What's the best and worst D&D book you own from any edition?

I'm surprised that the Epic Level Handbook is the worst book for so many people. I thought I would be alone in that being people's worst books, especially given how many horrible 3rd party books were released during the 3.0E era (looking at you Fast Forward Entertainment!). Thankfully I was wise enough at the time to not actually buy any of those books.

Best Book? It depends.
Rules: Unearthed Arcana
Class (2e): Complete Thief's Handbook

Yeah, Unearthed Arcana would be up there for me as well. I quite liked how they pulled back the curtain on some of the rules and explained why they worked they way they did.
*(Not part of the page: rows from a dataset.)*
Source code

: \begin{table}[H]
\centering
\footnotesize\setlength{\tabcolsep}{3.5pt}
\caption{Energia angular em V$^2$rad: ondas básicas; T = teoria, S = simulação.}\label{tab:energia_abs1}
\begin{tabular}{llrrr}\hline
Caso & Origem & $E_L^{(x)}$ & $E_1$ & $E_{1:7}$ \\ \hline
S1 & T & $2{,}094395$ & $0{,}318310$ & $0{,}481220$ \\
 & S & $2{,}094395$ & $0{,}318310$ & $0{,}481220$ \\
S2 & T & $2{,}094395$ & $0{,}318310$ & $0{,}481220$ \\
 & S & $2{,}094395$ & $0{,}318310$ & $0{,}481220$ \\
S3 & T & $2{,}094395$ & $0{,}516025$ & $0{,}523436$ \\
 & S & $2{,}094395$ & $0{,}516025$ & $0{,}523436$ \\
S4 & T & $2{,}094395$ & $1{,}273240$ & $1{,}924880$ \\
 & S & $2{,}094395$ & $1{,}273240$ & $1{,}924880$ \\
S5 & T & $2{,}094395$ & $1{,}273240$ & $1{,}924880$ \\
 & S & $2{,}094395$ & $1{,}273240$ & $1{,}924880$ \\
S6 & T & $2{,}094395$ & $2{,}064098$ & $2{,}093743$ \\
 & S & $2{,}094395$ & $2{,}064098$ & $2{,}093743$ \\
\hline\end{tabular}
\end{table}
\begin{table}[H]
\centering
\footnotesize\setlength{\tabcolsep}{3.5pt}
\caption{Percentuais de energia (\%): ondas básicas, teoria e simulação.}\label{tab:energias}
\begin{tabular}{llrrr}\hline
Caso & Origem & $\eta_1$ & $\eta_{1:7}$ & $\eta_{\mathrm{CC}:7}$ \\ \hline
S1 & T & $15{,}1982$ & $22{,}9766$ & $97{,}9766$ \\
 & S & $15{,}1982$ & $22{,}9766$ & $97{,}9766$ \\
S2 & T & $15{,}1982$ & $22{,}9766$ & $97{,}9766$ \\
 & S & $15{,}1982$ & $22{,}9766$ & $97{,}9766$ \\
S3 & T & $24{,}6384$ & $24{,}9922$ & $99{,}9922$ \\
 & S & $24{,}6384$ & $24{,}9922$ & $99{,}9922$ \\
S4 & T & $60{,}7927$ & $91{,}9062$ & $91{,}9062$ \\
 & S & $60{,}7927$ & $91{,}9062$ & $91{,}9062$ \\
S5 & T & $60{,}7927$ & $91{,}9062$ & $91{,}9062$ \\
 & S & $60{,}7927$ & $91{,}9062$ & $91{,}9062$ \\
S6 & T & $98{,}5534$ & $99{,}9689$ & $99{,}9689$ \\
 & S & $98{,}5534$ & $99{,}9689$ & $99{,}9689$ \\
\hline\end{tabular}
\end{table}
Complete Thief's Handbook was the first ever splatbook I bought for D&D and, with my first ever D&D character being a thief, I remember it quite fondly. The kits were good fun.

Best: Aurora's Whole Realms Catalog. 2E-era but really setting and edition independent; it's just a really fun flavorful book.

I own the PDF of this and agree wholeheartedly about it being a very fun and flavourful book. Definitely one of my favourites. The 3.5E Magic Item Compendium is it's crunchier that I also love. It has added a lot of diversity to my 3.5E game, but I also love also the descriptions and illustrations of the items in the book.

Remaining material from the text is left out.